MAPS: A Multi-Agent Framework Based on Big Seven Personality and Socratic Guidance for Multimodal Scientific Problem Solving
Jian Zhang, Zhiyuan Wang, Zhangqi Wang, Xinyu Zhang, Fangzhi Xu, Qika Lin, Rui Mao, Erik Cambria, Jun Liu
2025-03-24
Summary
This paper introduces a new AI system that uses different AI 'agents' with unique personalities to solve science problems that involve both text and diagrams.
What's the problem?
It's difficult for AI to solve complex science problems that require understanding information from multiple sources, like text and images, and to think critically about the problem.
What's the solution?
The researchers created a system where different AI agents with different personalities work together to solve the problem.
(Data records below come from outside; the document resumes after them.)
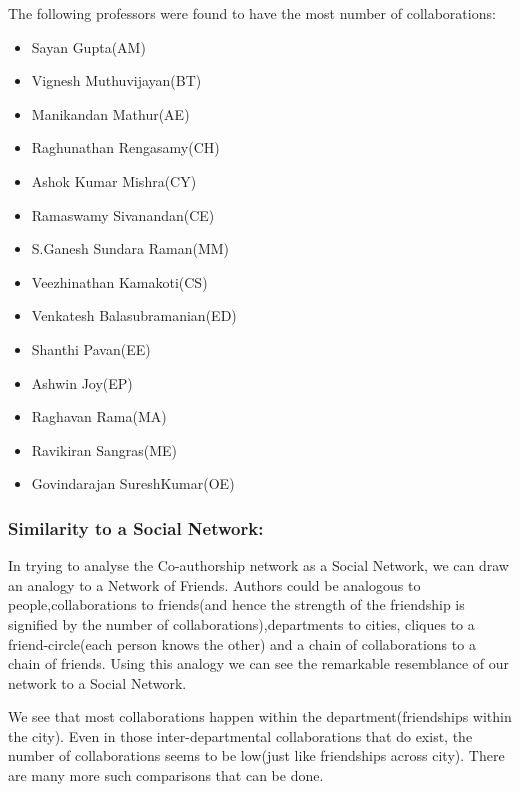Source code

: \documentclass[conference,compsoc]{IEEEtran}
\begin{document}
The following professors were found to have the most number of collaborations: 
\begin{itemize}
\item Sayan Gupta(AM)
\item Vignesh Muthuvijayan(BT)
\item Manikandan Mathur(AE)
\item Raghunathan  Rengasamy(CH)
\item Ashok Kumar Mishra(CY)
\item Ramaswamy Sivanandan(CE)
\item S.Ganesh Sundara Raman(MM)
\item Veezhinathan  Kamakoti(CS)
\item Venkatesh Balasubramanian(ED)
\item Shanthi  Pavan(EE)
\item Ashwin Joy(EP)
\item Raghavan Rama(MA)
\item Ravikiran  Sangras(ME)
\item Govindarajan SureshKumar(OE)
\end{itemize}

\subsubsection*{Similarity to a Social Network:}
In trying to analyse the Co-authorship network as a Social Network, we can draw an analogy to a Network of Friends. Authors could be analogous to people,collaborations to friends(and hence the strength of the friendship is signified by the number of collaborations),departments to cities, cliques to a friend-circle(each person knows the other) and a chain of collaborations to a chain of friends. Using this analogy we can see the remarkable resemblance of our network to a Social Network.

We see that most collaborations happen within the department(friendships within the city). Even in those inter-departmental collaborations that do exist, the number of collaborations seems to be low(just like friendships across city). There are many more such comparisons that can be done. 
\end{document}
One agent acts as a 'critic' and uses questions to encourage the other agents to think more deeply.
Why it matters?
This work matters because it can help AI become better at solving complex scientific problems, which could lead to new discoveries and innovations.
Abstract
Multimodal scientific problems (MSPs) involve complex issues that require the integration of multiple modalities, such as text and diagrams, presenting a significant challenge in artificial intelligence. While progress has been made in addressing traditional scientific problems, MSPs still face two primary issues: the challenge of multi-modal comprehensive reasoning in scientific problem-solving and the lack of reflective and rethinking capabilities. To address these issues, we introduce a Multi-Agent framework based on the Big Seven Personality and Socratic guidance (MAPS). This framework employs seven distinct agents that leverage feedback mechanisms and the Socratic method to guide the resolution of MSPs. To tackle the first issue, we propose a progressive four-agent solving strategy, where each agent focuses on a specific stage of the problem-solving process. For the second issue, we introduce a Critic agent, inspired by Socratic questioning, which prompts critical thinking and stimulates autonomous learning. We conduct extensive experiments on the EMMA, Olympiad, and MathVista datasets, achieving promising results that outperform the current SOTA model by 15.84% across all tasks. Meanwhile, the additional analytical experiments also verify the model's progress as well as generalization ability.